She moved to the roads in 2018 and ran 34:35 for 10k. In 2019, she improved to 31:45 for 10k and 68:24 in the half marathon. There are no results listed for her at all in 2020 or 2021. This year she started by making her marathon debut in Riyadh in 2:34:01 in March for 7th place. Then she PR’d at 10k (30:52) and the half marathon (67:28) and now this. Super shocking and impressive.

American Keira D’Amato, the pre-race favorite, was on American record pace at halfway (69:27) but faded over the second half and wound up 6th in 2:21:48. 40-year-old Natasha Wodak broke Malindi Elmore‘s 2:24:50 Canadian record by running 2:23:12 but that only placed her 12th.

Kipchoge’s world record splits

5k: 14:14
10k: 28:23 (14:09)
15k: 42:33 (14:10)
20k: 56:45 (14:12)
Half: 59:51
25k: 1:11:08 (14:23)
30k: 1:25:40 (14:32)
35k: 1:40:10 (14:30)
40k: 1:54:53 (14:43)
42.2k: 2:01:09 (6:16 which is 14:16.5 5k pace)

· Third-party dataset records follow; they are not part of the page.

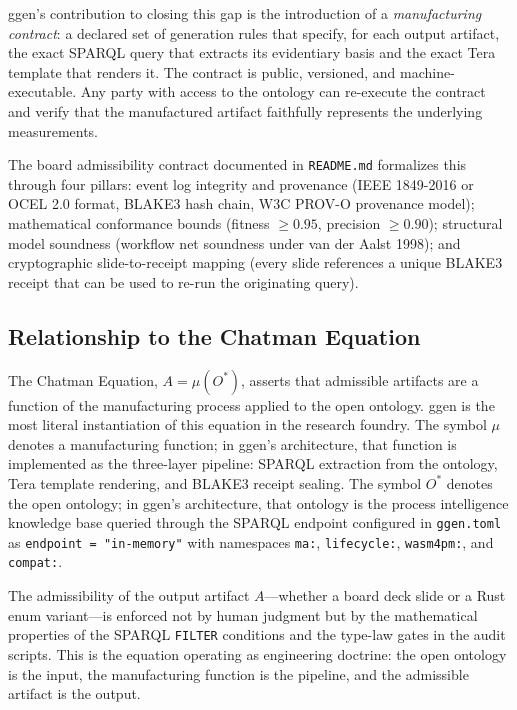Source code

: ggen's contribution to closing this gap is the introduction of a \emph{manufacturing contract}:
a declared set of generation rules that specify, for each output artifact, the exact SPARQL query
that extracts its evidentiary basis and the exact Tera template that renders it. The contract is
public, versioned, and machine-executable. Any party with access to the ontology can re-execute
the contract and verify that the manufactured artifact faithfully represents the underlying
measurements.

The board admissibility contract documented in \texttt{README.md} formalizes this through four
pillars: event log integrity and provenance (IEEE 1849-2016 or OCEL 2.0 format, BLAKE3 hash
chain, W3C PROV-O provenance model); mathematical conformance bounds (fitness $\geq 0.95$,
precision $\geq 0.90$); structural model soundness (workflow net soundness under van der Aalst
1998); and cryptographic slide-to-receipt mapping (every slide references a unique BLAKE3 receipt
that can be used to re-run the originating query).

\subsection{Relationship to the Chatman Equation}
\label{sec:ggen-lineage-chatman-equation}

The Chatman Equation, $A = \mu(O^*)$, asserts that admissible artifacts are a function of the
manufacturing process applied to the open ontology. ggen is the most literal instantiation of
this equation in the research foundry. The symbol $\mu$ denotes a manufacturing function; in
ggen's architecture, that function is implemented as the three-layer pipeline: SPARQL extraction
from the ontology, Tera template rendering, and BLAKE3 receipt sealing. The symbol $O^*$ denotes
the open ontology; in ggen's architecture, that ontology is the process intelligence knowledge
base queried through the SPARQL endpoint configured in \texttt{ggen.toml} as
\texttt{endpoint = "in-memory"} with namespaces \texttt{ma:}, \texttt{lifecycle:},
\texttt{wasm4pm:}, and \texttt{compat:}.

The admissibility of the output artifact $A$---whether a board deck slide or a Rust enum
variant---is enforced not by human judgment but by the mathematical properties of the SPARQL
\texttt{FILTER} conditions and the type-law gates in the audit scripts. This is the equation
operating as engineering doctrine: the open ontology is the input, the manufacturing function is
the pipeline, and the admissible artifact is the output.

Kipchoge averaged 4:37.2 per mile and 14:21.4 per 5k for the entire race.

Are you a Kipchoge fan? Get your 1:59:40 t-shirt today.

Quick Take: Eliud Kipchoge finally found his limit, it’s now time for him to run Boston and New York

We’re still in awe that Kipchoge went out in 59:51 for the first half (and that Belihu went with him). That’s almost a minute faster than world record pace for the marathon (60:49). Even though we’ve seen Kipchoge run almost that fast for the first half of Breaking2 and the INEOS 1:59 Challenge, it was remarkable to see him do it in a race that actually counted.

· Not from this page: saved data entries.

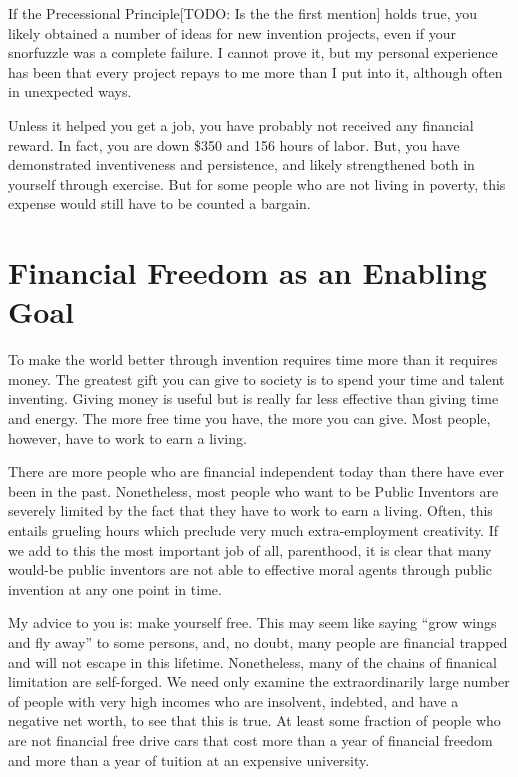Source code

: \documentclass[
	fontsize=10pt, %
	twoside=false, %
	secnumdepth=1, %
]{kaobook}
\begin{document}
If the Precessional Principle[TODO: Is the the first mention] holds true, you likely obtained a
number of ideas for new invention projects, even if your snorfuzzle
was a complete failure. I cannot prove it, but my personal experience
has been that every project repays to me more than I put into it,
although often in unexpected ways.

Unless it helped you get a job, you have probably not received any
financial reward. In fact, you are down \$350 and 156 hours of labor.
But, you have demonstrated inventiveness and persistence, and likely
strengthened both in yourself through exercise.
But for some people who are not living in poverty, this expense would still have to be counted a bargain.

\chapter{Financial Freedom as an Enabling Goal}

To make the world better through invention requires time more
than it requires money.
The greatest gift you can give to society
is to spend your time and talent inventing.
Giving money is useful but
is really far less effective than giving time and energy.
The more free time you have, the more you can give.
Most people, however,
have to work to earn a living.

There are more people who are financial independent today than there
have ever been in the past. Nonetheless, most people who want to be
Public Inventors are severely limited by the fact that they have to
work to earn a living.
Often, this entails grueling hours which preclude
very much extra-employment creativity. If we add to this the most
important job of all, parenthood, it is clear that many would-be
public inventors are not able to effective moral agents through public
invention at any one point in time.

My advice to you is: make yourself free. This may seem like
saying ``grow wings and fly away'' to some persons, and,
no doubt, many people are financial trapped and will not
escape in this lifetime.
Nonetheless, many of the chains of finanical limitation are
self-forged. We need only examine the extraordinarily large
number of people with very high incomes who are insolvent,
indebted, and have a negative net worth, to see that this is true.
At least some fraction of people who are not financial free
drive cars that cost more than a year of financial freedom and more
than a year of tuition at an expensive university.
\end{document}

Kipchoge later revealed that he was not planning on going out that hard but made the decision to target sub-2:00 after feeling good early.

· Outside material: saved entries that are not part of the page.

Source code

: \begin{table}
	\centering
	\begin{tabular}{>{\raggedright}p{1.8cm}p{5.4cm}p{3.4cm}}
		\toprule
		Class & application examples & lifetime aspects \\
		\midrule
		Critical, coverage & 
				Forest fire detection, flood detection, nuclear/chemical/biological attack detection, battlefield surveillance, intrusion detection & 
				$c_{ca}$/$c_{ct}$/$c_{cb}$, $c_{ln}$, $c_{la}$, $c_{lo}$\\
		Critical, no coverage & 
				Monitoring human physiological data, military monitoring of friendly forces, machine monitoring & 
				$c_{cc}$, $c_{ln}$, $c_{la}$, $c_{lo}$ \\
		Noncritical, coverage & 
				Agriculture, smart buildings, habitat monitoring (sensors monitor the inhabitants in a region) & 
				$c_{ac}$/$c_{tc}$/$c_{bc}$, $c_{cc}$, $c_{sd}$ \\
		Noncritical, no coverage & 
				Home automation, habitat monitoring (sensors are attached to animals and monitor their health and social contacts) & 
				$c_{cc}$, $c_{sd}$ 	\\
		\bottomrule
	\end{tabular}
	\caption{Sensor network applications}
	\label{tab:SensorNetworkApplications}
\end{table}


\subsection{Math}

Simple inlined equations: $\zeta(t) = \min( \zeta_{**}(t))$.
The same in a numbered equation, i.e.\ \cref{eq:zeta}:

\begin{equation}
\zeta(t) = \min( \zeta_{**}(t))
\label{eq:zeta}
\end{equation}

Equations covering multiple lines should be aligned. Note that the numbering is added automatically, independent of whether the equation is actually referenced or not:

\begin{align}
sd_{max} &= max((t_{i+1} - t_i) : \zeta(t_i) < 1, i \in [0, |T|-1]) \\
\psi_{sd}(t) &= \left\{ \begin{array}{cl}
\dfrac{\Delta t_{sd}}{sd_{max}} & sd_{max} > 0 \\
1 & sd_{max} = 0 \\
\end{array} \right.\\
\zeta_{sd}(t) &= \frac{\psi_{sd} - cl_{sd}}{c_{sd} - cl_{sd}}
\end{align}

“I was planning to go through in 60:50, 60:40,” Kipchoge said on the race broadcast. “I thought my legs were running actually very fast, and I thought, oh let me just try to run two hours flat.”

Kipchoge is famous for saying “no human is limited” but today he found his limit. He could not manage sub-2:00 pace for an entire marathon, and while he slowed down way less than any other marathoner would, he still slowed, to 61:18 for his second half. (61:18 is still 2:02:36 marathon pace – a time only Kipchoge and Bekele have managed for the full distance). We’re glad Kipchoge went for it today because it made the event way more exciting than if he had just tried to break the WR by a little.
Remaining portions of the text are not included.